Effectivement, si ces deux personnages parcourent beaucoup les airs, ils ne le font pas à l'aide d'un tapis volant mais tantôt grâce à un oiseau (et un turban), tantôt grâce à un efrit, soit dans un lit, etc.
Il faudrait vérifier d'autres versions (en dehors des trois citées) mais cela nécessiterait un travail que nous ne pouvons fournir.
L'étude de Les traductions françaises des mille et une nuits : étude des versions Galland, Trébutien et Mardrus aurait pu nous apporter certaines informations mais il n'est pas disponible au moment où nous vous écrivons.
Cependant, Mille et un contes de la nuit, qui aborde le thème des "objets magiques" des Mille et une nuits, apporte les indications suivantes :
Le manuscrit des Nuits compilé par Michel Sabbagh au début du XIXe siècle (B.N. n°4678-4679) donne une version de "Hasan de Basra" maladroitement écourtée de sa dernière partie à cause du pouvoir de déplacement instantané conféré au héros par son tapis magique.
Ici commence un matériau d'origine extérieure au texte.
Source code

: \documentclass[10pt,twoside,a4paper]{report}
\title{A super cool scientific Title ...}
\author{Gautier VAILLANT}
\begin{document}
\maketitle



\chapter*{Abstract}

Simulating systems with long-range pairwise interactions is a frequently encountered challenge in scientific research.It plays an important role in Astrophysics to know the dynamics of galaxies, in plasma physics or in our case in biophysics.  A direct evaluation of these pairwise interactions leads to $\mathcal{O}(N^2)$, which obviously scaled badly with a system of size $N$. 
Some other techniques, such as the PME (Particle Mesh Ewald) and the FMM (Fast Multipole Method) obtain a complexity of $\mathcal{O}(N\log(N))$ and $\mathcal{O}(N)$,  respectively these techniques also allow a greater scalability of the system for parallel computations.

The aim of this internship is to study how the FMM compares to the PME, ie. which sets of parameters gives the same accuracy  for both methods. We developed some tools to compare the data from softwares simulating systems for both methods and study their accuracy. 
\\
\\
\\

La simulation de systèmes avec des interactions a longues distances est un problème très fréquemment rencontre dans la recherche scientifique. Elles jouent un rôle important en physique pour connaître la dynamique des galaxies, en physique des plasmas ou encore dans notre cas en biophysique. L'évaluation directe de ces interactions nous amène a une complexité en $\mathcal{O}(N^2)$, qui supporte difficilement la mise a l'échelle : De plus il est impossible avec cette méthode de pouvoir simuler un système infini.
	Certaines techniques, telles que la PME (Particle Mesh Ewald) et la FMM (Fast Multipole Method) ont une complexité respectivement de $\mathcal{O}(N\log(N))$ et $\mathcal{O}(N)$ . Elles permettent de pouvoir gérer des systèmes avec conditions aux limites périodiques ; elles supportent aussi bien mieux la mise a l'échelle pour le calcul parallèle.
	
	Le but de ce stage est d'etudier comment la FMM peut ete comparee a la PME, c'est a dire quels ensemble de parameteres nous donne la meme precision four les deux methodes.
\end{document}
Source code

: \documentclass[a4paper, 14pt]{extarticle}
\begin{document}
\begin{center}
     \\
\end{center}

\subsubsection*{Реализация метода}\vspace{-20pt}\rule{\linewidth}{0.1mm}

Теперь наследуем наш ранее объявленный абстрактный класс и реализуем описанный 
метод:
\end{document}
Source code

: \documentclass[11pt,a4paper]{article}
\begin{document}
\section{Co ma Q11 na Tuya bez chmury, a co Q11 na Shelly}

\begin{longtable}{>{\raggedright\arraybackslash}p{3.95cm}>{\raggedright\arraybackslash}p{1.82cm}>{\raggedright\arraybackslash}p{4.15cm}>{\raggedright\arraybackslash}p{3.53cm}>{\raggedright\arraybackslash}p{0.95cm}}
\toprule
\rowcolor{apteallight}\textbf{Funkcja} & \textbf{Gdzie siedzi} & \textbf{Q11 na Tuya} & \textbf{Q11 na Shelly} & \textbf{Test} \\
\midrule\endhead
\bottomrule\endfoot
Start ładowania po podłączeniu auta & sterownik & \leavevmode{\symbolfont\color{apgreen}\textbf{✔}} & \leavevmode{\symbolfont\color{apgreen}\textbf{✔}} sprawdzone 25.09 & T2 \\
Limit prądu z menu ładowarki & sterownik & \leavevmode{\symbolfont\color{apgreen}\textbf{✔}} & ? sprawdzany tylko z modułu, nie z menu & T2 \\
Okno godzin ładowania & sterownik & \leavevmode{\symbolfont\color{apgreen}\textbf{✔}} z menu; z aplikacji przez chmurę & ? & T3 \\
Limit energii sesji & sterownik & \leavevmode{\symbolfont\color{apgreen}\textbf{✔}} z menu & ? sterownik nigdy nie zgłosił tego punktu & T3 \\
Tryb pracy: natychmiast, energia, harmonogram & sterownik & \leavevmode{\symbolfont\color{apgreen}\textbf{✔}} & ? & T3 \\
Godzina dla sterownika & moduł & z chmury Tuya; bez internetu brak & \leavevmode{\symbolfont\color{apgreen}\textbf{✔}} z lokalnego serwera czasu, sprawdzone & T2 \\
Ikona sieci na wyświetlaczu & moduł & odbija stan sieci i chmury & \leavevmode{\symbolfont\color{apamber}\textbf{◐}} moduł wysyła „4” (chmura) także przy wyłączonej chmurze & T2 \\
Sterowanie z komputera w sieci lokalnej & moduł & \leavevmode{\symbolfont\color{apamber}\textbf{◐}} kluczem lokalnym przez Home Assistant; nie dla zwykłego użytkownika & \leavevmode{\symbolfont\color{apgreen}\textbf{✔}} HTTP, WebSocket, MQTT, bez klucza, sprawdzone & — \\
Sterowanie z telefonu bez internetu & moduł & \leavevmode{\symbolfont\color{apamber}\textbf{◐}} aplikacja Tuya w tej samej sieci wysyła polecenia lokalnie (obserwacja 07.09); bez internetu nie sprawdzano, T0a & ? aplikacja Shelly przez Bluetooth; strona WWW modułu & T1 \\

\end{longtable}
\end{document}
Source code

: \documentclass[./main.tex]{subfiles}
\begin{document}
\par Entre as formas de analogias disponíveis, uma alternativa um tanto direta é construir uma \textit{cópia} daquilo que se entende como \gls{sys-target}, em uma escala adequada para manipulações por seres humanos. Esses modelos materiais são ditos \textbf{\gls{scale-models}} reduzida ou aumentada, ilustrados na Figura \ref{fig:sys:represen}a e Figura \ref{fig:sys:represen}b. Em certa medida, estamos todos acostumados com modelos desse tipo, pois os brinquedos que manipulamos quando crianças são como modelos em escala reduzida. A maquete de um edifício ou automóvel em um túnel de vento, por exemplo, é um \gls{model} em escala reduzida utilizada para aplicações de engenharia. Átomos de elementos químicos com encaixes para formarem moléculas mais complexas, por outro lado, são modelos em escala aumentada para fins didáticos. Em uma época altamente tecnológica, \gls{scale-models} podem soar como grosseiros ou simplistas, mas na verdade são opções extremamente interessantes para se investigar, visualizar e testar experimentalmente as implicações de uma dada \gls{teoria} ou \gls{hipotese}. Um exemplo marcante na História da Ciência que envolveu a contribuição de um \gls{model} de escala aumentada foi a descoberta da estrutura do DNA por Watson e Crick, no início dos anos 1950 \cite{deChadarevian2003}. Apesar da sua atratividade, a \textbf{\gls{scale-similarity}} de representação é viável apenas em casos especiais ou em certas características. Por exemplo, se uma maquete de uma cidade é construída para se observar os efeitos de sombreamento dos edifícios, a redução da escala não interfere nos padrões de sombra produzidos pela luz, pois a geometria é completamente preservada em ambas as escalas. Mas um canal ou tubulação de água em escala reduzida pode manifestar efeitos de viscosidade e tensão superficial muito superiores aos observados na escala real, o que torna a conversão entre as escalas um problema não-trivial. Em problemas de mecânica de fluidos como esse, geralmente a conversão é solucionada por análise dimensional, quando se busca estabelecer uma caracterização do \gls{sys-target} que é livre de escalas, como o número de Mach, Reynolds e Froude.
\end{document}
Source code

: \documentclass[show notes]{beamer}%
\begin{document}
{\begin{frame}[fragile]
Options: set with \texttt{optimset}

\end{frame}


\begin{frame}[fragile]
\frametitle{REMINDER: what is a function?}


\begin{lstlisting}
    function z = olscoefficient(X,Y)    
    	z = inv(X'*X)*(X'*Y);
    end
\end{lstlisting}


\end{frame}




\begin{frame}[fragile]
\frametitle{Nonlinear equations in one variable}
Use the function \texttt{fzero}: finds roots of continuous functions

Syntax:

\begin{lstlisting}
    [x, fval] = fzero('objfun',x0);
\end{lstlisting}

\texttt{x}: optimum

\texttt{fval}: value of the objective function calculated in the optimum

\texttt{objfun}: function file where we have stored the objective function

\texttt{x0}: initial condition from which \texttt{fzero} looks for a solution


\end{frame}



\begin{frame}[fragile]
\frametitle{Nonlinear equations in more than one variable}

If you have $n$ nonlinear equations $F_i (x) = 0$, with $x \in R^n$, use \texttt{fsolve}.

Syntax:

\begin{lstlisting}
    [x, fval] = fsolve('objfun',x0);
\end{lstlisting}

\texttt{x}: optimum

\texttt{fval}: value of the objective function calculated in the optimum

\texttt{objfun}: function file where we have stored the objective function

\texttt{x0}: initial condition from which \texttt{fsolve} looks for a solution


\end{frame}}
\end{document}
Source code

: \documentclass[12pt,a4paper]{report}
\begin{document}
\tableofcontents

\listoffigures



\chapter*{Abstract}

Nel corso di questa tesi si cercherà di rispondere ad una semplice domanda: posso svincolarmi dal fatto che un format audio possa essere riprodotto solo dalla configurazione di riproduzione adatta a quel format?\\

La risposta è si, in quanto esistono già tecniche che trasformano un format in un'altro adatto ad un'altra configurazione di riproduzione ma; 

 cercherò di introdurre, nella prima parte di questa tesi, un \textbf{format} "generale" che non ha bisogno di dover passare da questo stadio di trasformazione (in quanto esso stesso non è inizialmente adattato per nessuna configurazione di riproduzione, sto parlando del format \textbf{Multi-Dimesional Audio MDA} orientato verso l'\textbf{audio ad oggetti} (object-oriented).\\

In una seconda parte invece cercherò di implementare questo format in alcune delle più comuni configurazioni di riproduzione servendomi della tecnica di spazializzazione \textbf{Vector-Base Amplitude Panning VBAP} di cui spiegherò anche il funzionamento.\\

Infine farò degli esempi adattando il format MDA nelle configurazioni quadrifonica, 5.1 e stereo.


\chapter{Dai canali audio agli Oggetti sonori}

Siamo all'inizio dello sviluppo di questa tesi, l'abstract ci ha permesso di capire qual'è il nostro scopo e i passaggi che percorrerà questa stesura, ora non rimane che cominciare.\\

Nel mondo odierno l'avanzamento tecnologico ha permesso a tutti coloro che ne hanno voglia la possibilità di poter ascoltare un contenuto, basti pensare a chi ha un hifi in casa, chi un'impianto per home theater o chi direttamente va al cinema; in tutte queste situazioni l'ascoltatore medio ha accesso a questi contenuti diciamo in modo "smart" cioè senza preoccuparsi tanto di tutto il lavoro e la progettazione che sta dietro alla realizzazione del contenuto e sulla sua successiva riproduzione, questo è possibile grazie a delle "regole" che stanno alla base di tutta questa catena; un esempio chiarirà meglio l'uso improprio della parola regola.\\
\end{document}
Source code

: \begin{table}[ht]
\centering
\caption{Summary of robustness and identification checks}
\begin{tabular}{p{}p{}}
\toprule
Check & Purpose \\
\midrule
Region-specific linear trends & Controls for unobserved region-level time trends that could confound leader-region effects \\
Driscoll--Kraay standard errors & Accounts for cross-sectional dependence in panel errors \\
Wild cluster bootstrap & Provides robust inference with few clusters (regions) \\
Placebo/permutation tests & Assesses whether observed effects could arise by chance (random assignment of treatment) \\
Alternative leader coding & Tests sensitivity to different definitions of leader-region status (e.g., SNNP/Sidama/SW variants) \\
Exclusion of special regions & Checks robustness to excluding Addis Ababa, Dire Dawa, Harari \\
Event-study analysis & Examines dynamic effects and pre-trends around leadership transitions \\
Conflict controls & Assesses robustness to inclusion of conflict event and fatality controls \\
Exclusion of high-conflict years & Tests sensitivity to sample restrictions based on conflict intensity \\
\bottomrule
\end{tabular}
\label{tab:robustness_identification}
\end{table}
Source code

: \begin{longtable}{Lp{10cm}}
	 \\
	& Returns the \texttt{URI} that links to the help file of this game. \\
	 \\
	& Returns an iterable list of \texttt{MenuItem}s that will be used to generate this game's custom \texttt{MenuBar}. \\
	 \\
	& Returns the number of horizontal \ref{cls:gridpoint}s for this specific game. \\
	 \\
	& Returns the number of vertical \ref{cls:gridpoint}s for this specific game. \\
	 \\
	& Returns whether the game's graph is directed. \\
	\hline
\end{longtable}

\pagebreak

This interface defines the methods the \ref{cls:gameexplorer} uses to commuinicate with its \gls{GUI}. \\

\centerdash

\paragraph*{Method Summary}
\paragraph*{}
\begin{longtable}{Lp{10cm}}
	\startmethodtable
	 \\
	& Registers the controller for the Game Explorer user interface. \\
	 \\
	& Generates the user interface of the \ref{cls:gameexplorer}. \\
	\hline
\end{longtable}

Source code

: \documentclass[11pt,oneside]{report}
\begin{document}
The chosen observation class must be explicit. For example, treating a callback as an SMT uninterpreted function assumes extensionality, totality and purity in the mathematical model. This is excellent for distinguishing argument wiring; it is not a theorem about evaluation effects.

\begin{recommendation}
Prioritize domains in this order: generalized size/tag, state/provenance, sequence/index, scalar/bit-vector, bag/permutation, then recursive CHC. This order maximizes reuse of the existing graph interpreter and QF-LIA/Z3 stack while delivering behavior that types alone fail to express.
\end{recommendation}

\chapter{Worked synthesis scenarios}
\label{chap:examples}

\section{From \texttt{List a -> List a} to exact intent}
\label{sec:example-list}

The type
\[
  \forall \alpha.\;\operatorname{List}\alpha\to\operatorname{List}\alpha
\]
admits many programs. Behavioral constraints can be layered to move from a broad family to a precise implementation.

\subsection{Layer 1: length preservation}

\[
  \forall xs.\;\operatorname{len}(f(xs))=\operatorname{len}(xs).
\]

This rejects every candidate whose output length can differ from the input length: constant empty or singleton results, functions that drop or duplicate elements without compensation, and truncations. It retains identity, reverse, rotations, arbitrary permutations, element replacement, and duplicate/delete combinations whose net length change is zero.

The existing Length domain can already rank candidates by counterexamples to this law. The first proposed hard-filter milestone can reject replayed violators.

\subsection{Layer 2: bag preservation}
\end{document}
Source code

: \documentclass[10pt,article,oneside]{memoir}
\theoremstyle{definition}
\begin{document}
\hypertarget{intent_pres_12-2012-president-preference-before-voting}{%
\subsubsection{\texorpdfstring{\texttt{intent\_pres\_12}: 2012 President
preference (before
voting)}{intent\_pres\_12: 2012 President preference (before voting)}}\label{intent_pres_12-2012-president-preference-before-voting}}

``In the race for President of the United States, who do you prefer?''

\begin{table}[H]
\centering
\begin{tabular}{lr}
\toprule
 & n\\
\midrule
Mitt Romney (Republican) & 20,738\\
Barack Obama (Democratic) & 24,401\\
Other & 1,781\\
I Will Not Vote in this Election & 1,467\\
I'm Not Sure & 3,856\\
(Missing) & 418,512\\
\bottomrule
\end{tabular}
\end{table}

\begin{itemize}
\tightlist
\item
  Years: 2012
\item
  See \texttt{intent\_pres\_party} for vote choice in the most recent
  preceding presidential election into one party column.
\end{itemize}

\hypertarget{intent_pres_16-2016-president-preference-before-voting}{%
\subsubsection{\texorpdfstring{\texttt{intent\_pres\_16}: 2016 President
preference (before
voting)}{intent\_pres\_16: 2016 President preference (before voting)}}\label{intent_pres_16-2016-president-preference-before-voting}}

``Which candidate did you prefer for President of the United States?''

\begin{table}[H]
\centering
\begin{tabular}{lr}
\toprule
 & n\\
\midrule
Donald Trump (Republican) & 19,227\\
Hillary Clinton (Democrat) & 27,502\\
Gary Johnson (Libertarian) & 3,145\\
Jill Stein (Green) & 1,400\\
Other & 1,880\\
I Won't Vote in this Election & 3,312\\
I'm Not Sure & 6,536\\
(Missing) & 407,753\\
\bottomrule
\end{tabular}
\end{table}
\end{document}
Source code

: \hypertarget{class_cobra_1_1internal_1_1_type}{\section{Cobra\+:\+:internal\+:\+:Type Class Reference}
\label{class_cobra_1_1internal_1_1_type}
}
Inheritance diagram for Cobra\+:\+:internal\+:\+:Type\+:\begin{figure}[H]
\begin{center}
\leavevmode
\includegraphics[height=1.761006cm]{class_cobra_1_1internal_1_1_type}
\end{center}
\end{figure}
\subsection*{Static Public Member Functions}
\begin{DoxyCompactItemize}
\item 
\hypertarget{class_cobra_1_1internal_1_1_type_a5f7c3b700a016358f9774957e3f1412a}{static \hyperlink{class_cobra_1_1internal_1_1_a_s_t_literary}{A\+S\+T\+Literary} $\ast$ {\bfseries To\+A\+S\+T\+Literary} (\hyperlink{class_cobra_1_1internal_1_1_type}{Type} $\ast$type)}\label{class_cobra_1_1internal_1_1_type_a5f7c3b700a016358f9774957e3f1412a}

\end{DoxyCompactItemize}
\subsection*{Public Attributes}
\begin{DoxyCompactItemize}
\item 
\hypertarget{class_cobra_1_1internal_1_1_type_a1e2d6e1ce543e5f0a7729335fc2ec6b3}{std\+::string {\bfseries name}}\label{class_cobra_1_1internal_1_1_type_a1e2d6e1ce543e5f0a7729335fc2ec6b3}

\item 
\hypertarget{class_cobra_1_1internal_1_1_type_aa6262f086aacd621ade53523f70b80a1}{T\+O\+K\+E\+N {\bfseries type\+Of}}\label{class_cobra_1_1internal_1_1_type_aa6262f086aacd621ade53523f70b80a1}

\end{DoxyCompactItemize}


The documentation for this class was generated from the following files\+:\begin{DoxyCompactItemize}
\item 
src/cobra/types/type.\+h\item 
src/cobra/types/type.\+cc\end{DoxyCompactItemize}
C'est l'exemple de ce qu'un bon conteur ne odit pas faire. Mais l'intérêt dramatique, qui conseille une consommation modérée des objets et auxiliaires magiques pour ménager au héros la possibilité de nouvelles aventures, fait ici cause commune avec le scrupule religieux.
[...]
Copié ou plutôt compilé par Michel Sabbagh au début du XIXe siècle, le manuscrit des Nuits n°4678-4679 de la Bib nat donne de "Hasan de Basra" une version différente de celle des autre manuscrits. Insérée dans "'Umar an-Nu'mân", cette histoire occupe les nuits 870 à 886. Tout nous porte à croire que cette version a été composée à partir du souvenir confus que le rédacteur ou son informateur avaient conservé d'une lecture du texte habituel : on y relève en effet peu d'ajouts intéressants, mais beaucoup de raccourcis. La dernière partie, qui se passe aux Wâq-Wâq sans mettre en scène les amazones, et le dénouement, qui abuse du tapis volant, paraissent particulièrement baclés.
Voir aussi :
- wikipedia / Les Mille et une nuits
- wikipedia / Sinbad le Marin
Quant à l'origine de ce fameux tapis volant, elle peut être, selon les sources, liée au phénomène de lévitation, ou à la légende du roi Salomon : un tapis magique de soie verte, pour le transporter dans l'air, avait été tissé pour lui ; sur ce tapis, il pouvait quitter la Syrie le matin avec tous ses bagages et atteindre le soir l'Afghanistan. (cf. Encyclopédie de l'Islam)
Pour essayer d'en savoir plus, vous pouvez peut-être utiliser l'encyclopédie Encarta qui propose un dossier (payant) sur le thème du "tapis volant" :
Le mythe du tapis volant provient de la littérature orientale médiévale. C'est un thème cher aux littératures perse, moyen-orientale, égyptienne, indienne et himalayenne. De nombreux récits des Mille et Une Nuits mettent en scène des tapis volants.